Problem: Exact transcription of the following records is needed, with every picture dropped.

Given records:
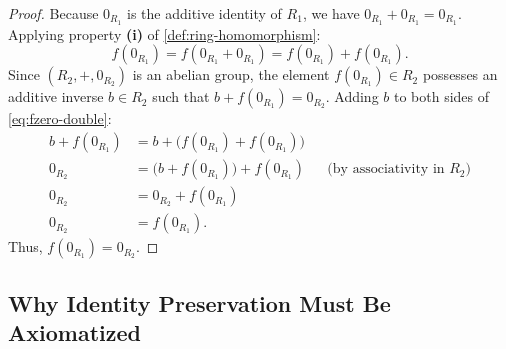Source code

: \begin{content}

\begin{proof}
Because $0_{R_1}$ is the additive identity of $R_1$, we have $0_{R_1} + 0_{R_1} = 0_{R_1}$. Applying property \textbf{(i)} of \cref{def:ring-homomorphism}:
\begin{equation}\label{eq:fzero-double}
f(0_{R_1}) = f(0_{R_1} + 0_{R_1}) = f(0_{R_1}) + f(0_{R_1}).
\end{equation}
Since $(R_2, +, 0_{R_2})$ is an abelian group, the element $f(0_{R_1}) \in R_2$ possesses an additive inverse $b \in R_2$ such that $b + f(0_{R_1}) = 0_{R_2}$. Adding $b$ to both sides of \eqref{eq:fzero-double}:
\begin{align*}
b + f(0_{R_1}) &= b + \bigl( f(0_{R_1}) + f(0_{R_1}) \bigr) \\
0_{R_2} &= \bigl( b + f(0_{R_1}) \bigr) + f(0_{R_1}) && \text{(by associativity in $R_2$)} \\
0_{R_2} &= 0_{R_2} + f(0_{R_1}) \\
0_{R_2} &= f(0_{R_1}).
\end{align*}
Thus, $f(0_{R_1}) = 0_{R_2}$.
\end{proof}
\end{content}

\subsection{Why Identity Preservation Must Be Axiomatized}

Response to the exercise:
Source code

: \begin{content}

\begin{proof}
Because $0_{R_1}$ is the additive identity of $R_1$, we have $0_{R_1} + 0_{R_1} = 0_{R_1}$. Applying property \textbf{(i)} of \cref{def:ring-homomorphism}:
\begin{equation}\label{eq:fzero-double}
f(0_{R_1}) = f(0_{R_1} + 0_{R_1}) = f(0_{R_1}) + f(0_{R_1}).
\end{equation}
Since $(R_2, +, 0_{R_2})$ is an abelian group, the element $f(0_{R_1}) \in R_2$ possesses an additive inverse $b \in R_2$ such that $b + f(0_{R_1}) = 0_{R_2}$. Adding $b$ to both sides of \eqref{eq:fzero-double}:
\begin{align*}
b + f(0_{R_1}) &= b + \bigl( f(0_{R_1}) + f(0_{R_1}) \bigr) \\
0_{R_2} &= \bigl( b + f(0_{R_1}) \bigr) + f(0_{R_1}) && \text{(by associativity in $R_2$)} \\
0_{R_2} &= 0_{R_2} + f(0_{R_1}) \\
0_{R_2} &= f(0_{R_1}).
\end{align*}
Thus, $f(0_{R_1}) = 0_{R_2}$.
\end{proof}
\end{content}

\subsection{Why Identity Preservation Must Be Axiomatized}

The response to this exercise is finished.